Look through the listing below, and wherever a line has the string "investigated", copy it.

[Start of Attachment]

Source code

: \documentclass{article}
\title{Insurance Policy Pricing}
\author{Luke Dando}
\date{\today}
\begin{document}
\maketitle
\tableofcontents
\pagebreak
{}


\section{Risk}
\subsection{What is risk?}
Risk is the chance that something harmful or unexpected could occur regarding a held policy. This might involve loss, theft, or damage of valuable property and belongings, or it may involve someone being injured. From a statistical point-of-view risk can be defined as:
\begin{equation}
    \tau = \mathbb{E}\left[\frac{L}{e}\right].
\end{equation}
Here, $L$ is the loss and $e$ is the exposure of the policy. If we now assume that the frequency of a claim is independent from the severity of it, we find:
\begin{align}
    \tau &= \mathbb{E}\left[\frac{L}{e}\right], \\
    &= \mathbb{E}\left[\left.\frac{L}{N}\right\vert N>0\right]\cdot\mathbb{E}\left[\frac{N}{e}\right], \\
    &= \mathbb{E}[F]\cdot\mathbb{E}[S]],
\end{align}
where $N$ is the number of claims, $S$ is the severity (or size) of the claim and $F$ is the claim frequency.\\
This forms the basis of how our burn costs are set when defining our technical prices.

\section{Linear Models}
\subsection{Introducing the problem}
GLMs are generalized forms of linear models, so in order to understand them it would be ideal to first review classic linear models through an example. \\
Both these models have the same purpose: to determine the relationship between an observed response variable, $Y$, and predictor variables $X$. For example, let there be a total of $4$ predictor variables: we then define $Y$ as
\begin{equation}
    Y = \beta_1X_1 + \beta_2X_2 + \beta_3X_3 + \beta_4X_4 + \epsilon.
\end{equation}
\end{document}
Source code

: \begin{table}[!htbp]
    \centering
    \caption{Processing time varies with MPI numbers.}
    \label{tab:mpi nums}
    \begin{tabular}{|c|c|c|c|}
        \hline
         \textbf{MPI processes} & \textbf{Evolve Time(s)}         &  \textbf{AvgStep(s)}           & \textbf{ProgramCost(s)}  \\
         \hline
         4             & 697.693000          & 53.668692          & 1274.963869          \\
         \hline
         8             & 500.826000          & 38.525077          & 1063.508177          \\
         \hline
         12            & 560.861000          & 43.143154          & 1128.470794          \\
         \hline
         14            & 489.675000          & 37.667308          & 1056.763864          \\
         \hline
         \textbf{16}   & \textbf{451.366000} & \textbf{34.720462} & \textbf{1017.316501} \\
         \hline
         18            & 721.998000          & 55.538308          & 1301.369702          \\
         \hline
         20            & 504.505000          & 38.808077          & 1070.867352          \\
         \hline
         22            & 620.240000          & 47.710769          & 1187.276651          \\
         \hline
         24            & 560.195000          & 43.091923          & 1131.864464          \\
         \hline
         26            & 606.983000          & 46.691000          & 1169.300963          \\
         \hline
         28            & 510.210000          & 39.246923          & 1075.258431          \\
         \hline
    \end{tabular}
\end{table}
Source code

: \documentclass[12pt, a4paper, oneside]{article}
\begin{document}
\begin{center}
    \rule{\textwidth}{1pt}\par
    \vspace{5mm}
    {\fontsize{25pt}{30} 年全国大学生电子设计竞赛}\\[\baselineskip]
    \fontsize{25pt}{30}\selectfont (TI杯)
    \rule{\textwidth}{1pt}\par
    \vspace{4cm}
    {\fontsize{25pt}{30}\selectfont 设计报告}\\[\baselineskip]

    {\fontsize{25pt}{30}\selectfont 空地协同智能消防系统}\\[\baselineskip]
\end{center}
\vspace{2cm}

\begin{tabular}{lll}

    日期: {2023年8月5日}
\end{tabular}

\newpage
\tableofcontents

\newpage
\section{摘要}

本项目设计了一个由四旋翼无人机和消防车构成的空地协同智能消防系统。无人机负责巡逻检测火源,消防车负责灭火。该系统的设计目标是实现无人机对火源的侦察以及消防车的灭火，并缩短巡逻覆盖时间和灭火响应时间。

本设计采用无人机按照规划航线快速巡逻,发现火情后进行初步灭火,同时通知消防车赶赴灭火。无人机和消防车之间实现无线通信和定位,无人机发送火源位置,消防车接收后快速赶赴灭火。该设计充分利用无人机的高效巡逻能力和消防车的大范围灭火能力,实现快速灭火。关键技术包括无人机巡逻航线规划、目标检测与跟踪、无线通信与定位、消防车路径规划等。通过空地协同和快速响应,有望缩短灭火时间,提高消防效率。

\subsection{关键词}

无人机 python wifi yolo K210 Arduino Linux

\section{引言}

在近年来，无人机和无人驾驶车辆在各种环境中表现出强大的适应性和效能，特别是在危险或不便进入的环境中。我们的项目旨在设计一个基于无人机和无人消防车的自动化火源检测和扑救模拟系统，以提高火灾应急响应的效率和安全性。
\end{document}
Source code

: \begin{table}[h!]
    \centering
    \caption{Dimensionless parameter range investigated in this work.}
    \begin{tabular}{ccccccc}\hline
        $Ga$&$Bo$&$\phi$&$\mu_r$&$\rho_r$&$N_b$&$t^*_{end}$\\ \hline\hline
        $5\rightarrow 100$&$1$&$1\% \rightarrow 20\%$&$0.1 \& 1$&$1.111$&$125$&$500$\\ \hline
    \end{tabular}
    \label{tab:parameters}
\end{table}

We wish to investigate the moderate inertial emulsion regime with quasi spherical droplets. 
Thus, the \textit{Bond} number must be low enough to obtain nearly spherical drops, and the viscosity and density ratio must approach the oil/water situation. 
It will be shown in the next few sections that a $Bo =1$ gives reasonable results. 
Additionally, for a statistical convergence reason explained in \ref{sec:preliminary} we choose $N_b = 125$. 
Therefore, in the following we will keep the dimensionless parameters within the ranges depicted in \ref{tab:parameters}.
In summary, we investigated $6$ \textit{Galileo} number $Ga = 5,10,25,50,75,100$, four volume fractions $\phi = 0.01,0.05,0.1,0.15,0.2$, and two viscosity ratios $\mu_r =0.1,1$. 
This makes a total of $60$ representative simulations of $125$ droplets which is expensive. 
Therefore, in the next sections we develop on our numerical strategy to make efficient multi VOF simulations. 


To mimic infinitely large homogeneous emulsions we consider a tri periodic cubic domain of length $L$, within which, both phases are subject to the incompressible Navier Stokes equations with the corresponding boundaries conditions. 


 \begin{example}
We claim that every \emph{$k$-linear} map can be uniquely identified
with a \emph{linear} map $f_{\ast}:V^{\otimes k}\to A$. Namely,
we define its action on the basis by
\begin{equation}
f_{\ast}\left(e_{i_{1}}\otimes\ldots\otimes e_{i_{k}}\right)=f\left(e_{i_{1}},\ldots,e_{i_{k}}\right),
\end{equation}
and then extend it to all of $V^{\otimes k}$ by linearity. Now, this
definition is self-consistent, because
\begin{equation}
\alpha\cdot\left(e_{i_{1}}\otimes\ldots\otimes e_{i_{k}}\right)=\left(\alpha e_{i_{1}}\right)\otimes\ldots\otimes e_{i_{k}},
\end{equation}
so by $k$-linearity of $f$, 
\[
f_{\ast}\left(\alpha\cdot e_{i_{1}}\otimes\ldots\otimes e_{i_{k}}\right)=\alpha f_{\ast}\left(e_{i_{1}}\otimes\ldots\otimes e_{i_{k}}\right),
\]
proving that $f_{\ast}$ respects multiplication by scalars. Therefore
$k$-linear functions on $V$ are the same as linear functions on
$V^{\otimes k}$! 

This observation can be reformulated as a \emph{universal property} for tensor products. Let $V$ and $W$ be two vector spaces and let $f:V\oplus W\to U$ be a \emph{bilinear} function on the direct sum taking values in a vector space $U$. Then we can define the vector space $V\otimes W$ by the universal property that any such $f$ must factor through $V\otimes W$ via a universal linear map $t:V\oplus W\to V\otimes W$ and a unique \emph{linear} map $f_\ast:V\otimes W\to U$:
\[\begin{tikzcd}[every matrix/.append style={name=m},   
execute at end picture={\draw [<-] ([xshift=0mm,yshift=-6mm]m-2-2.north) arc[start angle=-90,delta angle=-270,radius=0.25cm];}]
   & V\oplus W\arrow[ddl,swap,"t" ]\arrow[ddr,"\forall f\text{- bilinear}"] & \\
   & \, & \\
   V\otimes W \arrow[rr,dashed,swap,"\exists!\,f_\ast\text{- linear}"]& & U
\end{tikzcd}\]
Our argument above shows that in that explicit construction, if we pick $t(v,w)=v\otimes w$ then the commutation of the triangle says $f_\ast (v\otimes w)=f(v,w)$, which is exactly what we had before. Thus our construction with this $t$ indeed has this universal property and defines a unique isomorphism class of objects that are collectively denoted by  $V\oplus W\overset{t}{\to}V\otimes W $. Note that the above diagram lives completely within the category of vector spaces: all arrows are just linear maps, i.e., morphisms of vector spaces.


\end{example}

[End of Attachment]

■ Written response
    \caption{Dimensionless parameter range investigated in this work.}
In summary, we investigated $6$ \textit{Galileo} number $Ga = 5,10,25,50,75,100$, four volume fractions $\phi = 0.01,0.05,0.1,0.15,0.2$, and two viscosity ratios $\mu_r =0.1,1$. 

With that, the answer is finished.